>>850727 (OP)
>Why does every project need a COC?
They don't. A project should at most have a basic understanding of normal netiquette right from the get-go. At worst, maybe a couple of guidelines for project-related issues that have been beaten to death and are getting in the way of further development elsewhere. Things like this are poison.
However, keep in mind that, the above works in environments from 10-20 (or more) years ago when you had a technical culture with a hacker ethos and competent people writing code who could butt heads with each other and come out with a few bruises despite massive fireworks. But the people who are coding now are not cut from that cloth. What you are dealing with now, are hair-dyed quislings who get easily upset at everything under the sun and have trouble committing changes that don't cause the projects they are working on to vomit uncontrollably to death...let alone do anything to improve security, cut out bloat (etc etc). The closest to "hacking" they've ever gotten is replacing the sandwich bread at McSoynalds with "beef" patties and then posting about their brave "menu hack" on Facebook and how they only had to spend a few extra bucks for the opportunity to do this. The damn problem is that due to the West's education systems being fucked up 18 ways to Sunday, it's either them or the pajeets. Or at least it USED to be the problem, increasingly now you have the bones of once competent companies now being run (into the ground) by these idiots.

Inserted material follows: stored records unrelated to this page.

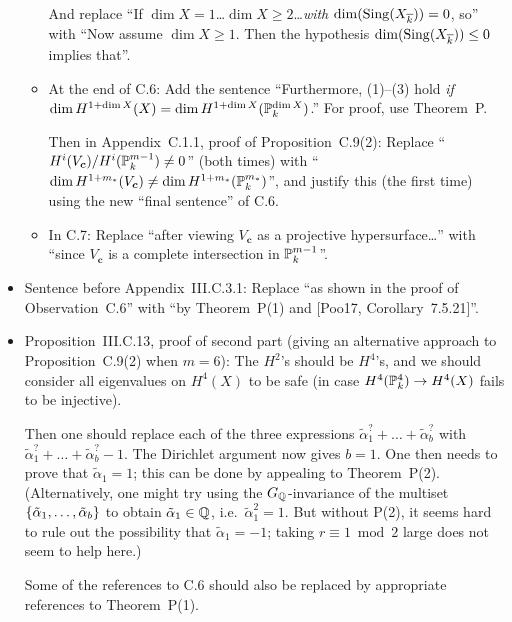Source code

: \documentclass[12pt]{article}
\begin{document}
\begin{itemize}
\begin{itemize}
        And replace ``If $\dim{X}=1$\dots $\dim{X}\geq2$\dots \emph{with $\dim(\operatorname{Sing}(X_{\overline{k}}))=0$}, so''
        with ``Now assume $\dim{X}\geq 1$. Then the hypothesis $\dim(\operatorname{Sing}(X_{\overline{k}}))\leq 0$ implies that''.
        
        \item At the end of C.6:
        Add the sentence ``Furthermore, (1)--(3) hold \emph{if} $\dim H^{1+\dim{X}}(X) = \dim H^{1+\dim{X}}(\mathbb{P}^{\dim{X}}_k)$.''
        For proof, use Theorem~P.
        
        Then in Appendix~C.1.1, proof of Proposition~C.9(2):
        Replace ``$H^i(V_{\bm{c}})/H^i(\mathbb{P}^{m-1}_k)\neq0$'' (both times)
        with ``$\dim H^{1+m_\ast}(V_{\bm{c}})\neq \dim H^{1+m_\ast}(\mathbb{P}^{m_\ast}_k)$'',
        and justify this (the first time) using the new ``final sentence'' of C.6.
        
        \item In C.7:
        Replace ``after viewing $V_{\bm{c}}$ as a projective hypersurface\dots'' with ``since $V_{\bm{c}}$ is a complete intersection in $\mathbb{P}^{m-1}_k$''.
    \end{itemize}
    
    \item Sentence before Appendix~III.C.3.1:
    Replace ``as shown in the proof of Observation~C.6''
    with ``by Theorem~P(1) and [Poo17, Corollary~7.5.21]''.
    
    \item Proposition~III.C.13, proof of second part (giving an alternative approach to Proposition~C.9(2) when $m=6$):
    The $H^2$'s should be $H^4$'s,
    and we should consider all eigenvalues on $H^4(X)$ to be safe (in case $H^4(\mathbb{P}^4_k)\to H^4(X)$ fails to be injective).
    
    Then one should replace each of the three expressions $\tilde{\alpha}_1^?+\dots+\tilde{\alpha}_b^?$ with $\tilde{\alpha}_1^?+\dots+\tilde{\alpha}_b^?-1$.
    The Dirichlet argument now gives $b=1$.
    One then needs to prove that $\tilde{\alpha}_1 = 1$;
    this can be done by appealing to Theorem~P(2).
    (Alternatively, one might try using the $G_{\mathbb{Q}}$-invariance of the multiset $\{\tilde{\alpha}_1,\dots,\tilde{\alpha}_b\}$ to obtain $\tilde{\alpha}_1\in \mathbb{Q}$, i.e.~$\tilde{\alpha}_1^2 = 1$.
    But without P(2), it seems hard to rule out the possibility that $\tilde{\alpha}_1 = -1$;
    taking $r\equiv 1\bmod{2}$ large does not seem to help here.)
    
    Some of the references to C.6 should also be replaced by appropriate references to Theorem~P(1).
\end{itemize}
\end{document}
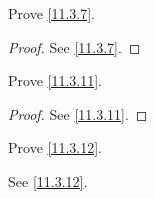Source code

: \begin{ex}\label{ex:11.3.3}
  Prove \cref{11.3.7}.
\end{ex}

\begin{proof}
  See \cref{11.3.7}.
\end{proof}

\begin{ex}\label{ex:11.3.4}
  Prove \cref{11.3.11}.
\end{ex}

\begin{proof}
  See \cref{11.3.11}.
\end{proof}

\begin{ex}\label{ex:11.3.5}
  Prove \cref{11.3.12}.
\end{ex}

\begin{prop}
  See \cref{11.3.12}.
\end{prop}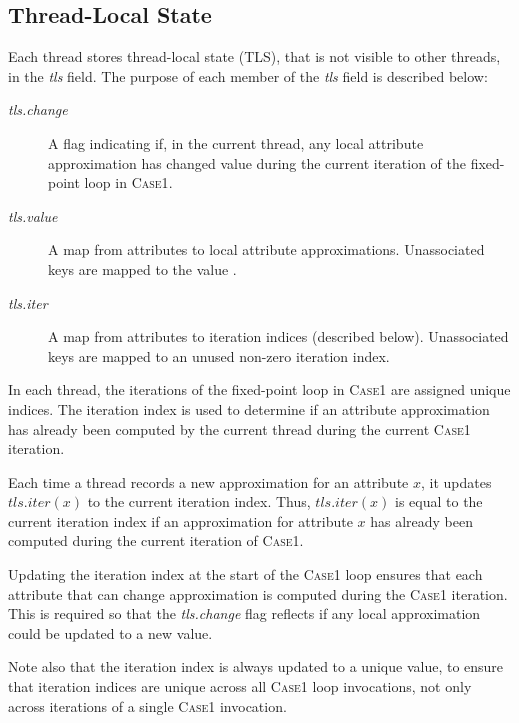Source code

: {\begin{algorithm*}
\begin{algorithmic}
  \end{algorithmic}
\end{algorithm*}


\subsection{Thread-Local State}
\label{thread-local-state}

Each thread stores thread-local state (TLS), that is not visible to other threads,
in the \emph{tls} field.
The purpose of each member of the \emph{tls} field is described below:

\begin{description}
  \item[\emph{tls.change}] A flag indicating if, in the current thread,
    any local attribute approximation has changed value during the current iteration
    of the fixed-point loop in \textsc{Case1}.
  \item[\emph{tls.value}] A map from attributes to local attribute approximations.
    Unassociated keys are mapped to the value \none{}.
  \item[\emph{tls.iter}] A map from attributes to iteration indices (described below).
    Unassociated keys are mapped to an unused non-zero iteration index.
\end{description}

In each thread, the iterations of the fixed-point loop in \textsc{Case1} are assigned unique
indices. The iteration index is used to determine if an attribute approximation has already been
computed by the current thread during the current \textsc{Case1} iteration.

Each time a thread records a new
approximation for an attribute $x$,
it updates $\mathit{tls}.\mathit{iter}(x)$ to the current iteration index.  Thus,
$\mathit{tls}.\mathit{iter}(x)$ is equal to the current iteration index if
an approximation for attribute $x$ has
already been computed during the current iteration of \textsc{Case1}.

Updating the iteration index at the start of the \textsc{Case1} loop
ensures that each attribute that can change approximation
is computed during the \textsc{Case1} iteration.
This is required so that the \emph{tls.change} flag
reflects if any local approximation could be updated to a new value.

Note also that the iteration index is always updated to a unique value, to
ensure that iteration indices are unique across all \textsc{Case1} loop invocations,
not only across iterations of a single \textsc{Case1} invocation.


}
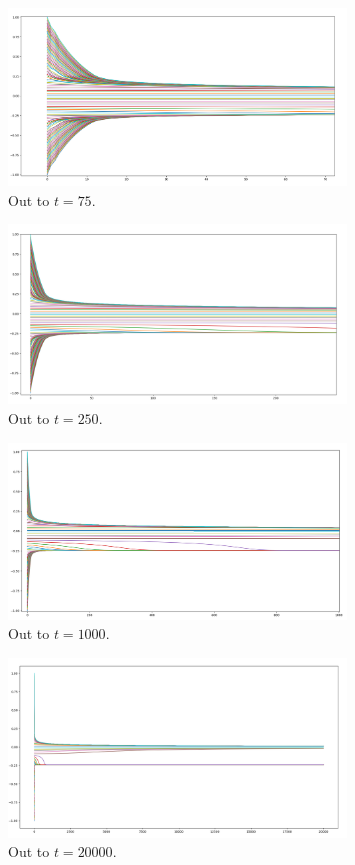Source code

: \begin{figure}[h]
    \centering
    \includegraphics[width = 0.8\textwidth]{Images/p1f1.png}
    \caption{Out to $t = 75$.}
    \label{fig:p1f1}
\end{figure}
\begin{figure}
    \centering
    \includegraphics[width = 0.8\textwidth]{Images/p1f2.png}
    \caption{Out to $t = 250$.}
    \label{fig:p1f2}
\end{figure}
\begin{figure}
    \centering
    \includegraphics[width = 0.8\textwidth]{Images/p1f3.png}
    \caption{Out to $t = 1000$.}
    \label{fig:p1f3}
\end{figure}
\begin{figure}
    \centering
    \includegraphics[width = 0.8\textwidth]{Images/p1f4.png}
    \caption{Out to $t = 20000$.}
    \label{fig:p1f4}
\end{figure}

They are wholly unable to take harsh criticism, think ahead, or act rationally in difficult situations. They've been conditioned to snap at anything that disturbs this bubble. They have little personal curiosity or interest in self improvement beyond those areas that immediately benefit them. Some can snap out of this but in many cases - especially in environments where this kind of behavior is encouraged by others - they remain permanently stuck in a loop where they are too cowed to do much.
For these people, a Code of Conduct is salvation. It removes all possible means of external conflict, including conflict that could drive their developments forward, and replaces it with a grey square box that will protect their already fragile sensibilities, where they can work with people who they share no real dissimilarities to, from personality preferences to coding quality. Everything becomes predicable and samey. Something that is seen as beneficial by those who don't want any surprises; nothing that would be disruptive or unknown in a project they are using CoCed product for, and also no mavericks who will disrupt lucrative product lines or even social engineering efforts in one form or another before their time.
This of course is poison to FOSS or indeed programming as anything serious whatsoever, but noone who has any positive regard for a CoC AND also knows what it will do to a project (since there are useful idiots as always) will give a damn. Not that the aforementioned useful idiots would either, but their path to Hell based on "good" intentions is quite another thing than trying to drag one of the few net positives to human development in the last 100 years TO Hell...so really, why even bother disambiguating?